→ **EXERCISE AIM**: A line qualifies if it holds the string "rise". Copy every qualifying line from the records.
----------------------------------------
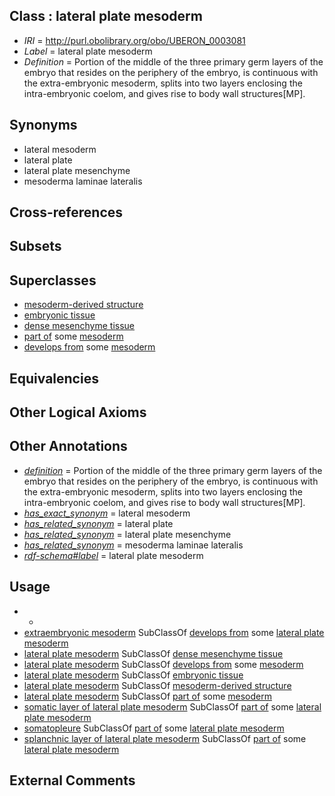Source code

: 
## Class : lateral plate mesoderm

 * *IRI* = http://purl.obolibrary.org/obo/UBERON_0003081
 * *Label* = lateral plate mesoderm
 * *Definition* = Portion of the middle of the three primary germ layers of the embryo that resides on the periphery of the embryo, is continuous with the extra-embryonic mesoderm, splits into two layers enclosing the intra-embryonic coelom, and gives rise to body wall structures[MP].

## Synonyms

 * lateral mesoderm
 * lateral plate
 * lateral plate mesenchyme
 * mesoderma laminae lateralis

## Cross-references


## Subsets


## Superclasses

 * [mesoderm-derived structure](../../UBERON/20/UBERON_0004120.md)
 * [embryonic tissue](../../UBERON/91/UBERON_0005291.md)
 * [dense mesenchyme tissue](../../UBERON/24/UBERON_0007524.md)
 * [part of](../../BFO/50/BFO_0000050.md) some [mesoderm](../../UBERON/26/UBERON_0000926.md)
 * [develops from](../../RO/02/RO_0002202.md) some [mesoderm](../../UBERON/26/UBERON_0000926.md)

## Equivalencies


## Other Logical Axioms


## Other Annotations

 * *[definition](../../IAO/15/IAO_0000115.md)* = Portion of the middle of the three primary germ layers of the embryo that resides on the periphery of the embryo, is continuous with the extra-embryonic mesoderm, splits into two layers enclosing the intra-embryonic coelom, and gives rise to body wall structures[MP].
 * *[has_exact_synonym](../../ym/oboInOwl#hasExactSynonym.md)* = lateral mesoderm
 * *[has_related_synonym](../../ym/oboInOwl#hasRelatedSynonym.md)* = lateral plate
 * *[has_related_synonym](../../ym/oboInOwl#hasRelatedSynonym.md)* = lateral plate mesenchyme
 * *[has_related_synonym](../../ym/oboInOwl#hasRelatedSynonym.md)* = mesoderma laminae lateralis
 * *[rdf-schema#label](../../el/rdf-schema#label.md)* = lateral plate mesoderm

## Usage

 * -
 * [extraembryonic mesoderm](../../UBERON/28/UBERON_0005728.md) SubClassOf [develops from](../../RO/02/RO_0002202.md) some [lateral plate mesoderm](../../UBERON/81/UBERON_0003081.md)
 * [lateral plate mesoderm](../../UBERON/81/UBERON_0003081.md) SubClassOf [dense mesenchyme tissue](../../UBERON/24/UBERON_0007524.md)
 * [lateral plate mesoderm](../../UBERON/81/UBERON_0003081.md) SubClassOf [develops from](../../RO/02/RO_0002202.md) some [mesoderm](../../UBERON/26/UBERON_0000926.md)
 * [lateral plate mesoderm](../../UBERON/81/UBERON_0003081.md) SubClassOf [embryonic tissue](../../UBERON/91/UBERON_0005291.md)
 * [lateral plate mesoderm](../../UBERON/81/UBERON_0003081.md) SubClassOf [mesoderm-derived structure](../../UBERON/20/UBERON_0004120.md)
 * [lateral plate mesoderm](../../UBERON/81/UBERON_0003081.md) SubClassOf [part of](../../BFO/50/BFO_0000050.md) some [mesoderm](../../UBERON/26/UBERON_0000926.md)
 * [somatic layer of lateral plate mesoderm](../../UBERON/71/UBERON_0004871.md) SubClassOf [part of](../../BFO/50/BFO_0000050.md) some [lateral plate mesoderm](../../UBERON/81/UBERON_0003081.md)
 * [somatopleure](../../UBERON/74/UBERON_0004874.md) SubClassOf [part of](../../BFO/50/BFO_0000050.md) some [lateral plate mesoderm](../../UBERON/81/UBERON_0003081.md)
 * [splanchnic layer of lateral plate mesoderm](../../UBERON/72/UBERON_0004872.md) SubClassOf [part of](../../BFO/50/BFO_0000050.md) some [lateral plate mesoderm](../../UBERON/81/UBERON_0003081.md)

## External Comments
----------------------------------------
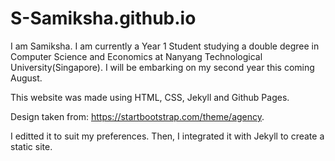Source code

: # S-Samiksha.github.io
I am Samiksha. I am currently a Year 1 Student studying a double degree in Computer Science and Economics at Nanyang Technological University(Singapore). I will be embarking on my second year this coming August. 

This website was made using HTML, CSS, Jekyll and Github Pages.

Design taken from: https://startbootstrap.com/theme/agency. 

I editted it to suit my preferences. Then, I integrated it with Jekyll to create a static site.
----------------------------------------
→ **WRITTEN SOLUTION**:
 * *Definition* = Portion of the middle of the three primary germ layers of the embryo that resides on the periphery of the embryo, is continuous with the extra-embryonic mesoderm, splits into two layers enclosing the intra-embryonic coelom, and gives rise to body wall structures[MP].
 * *[definition](../../IAO/15/IAO_0000115.md)* = Portion of the middle of the three primary germ layers of the embryo that resides on the periphery of the embryo, is continuous with the extra-embryonic mesoderm, splits into two layers enclosing the intra-embryonic coelom, and gives rise to body wall structures[MP].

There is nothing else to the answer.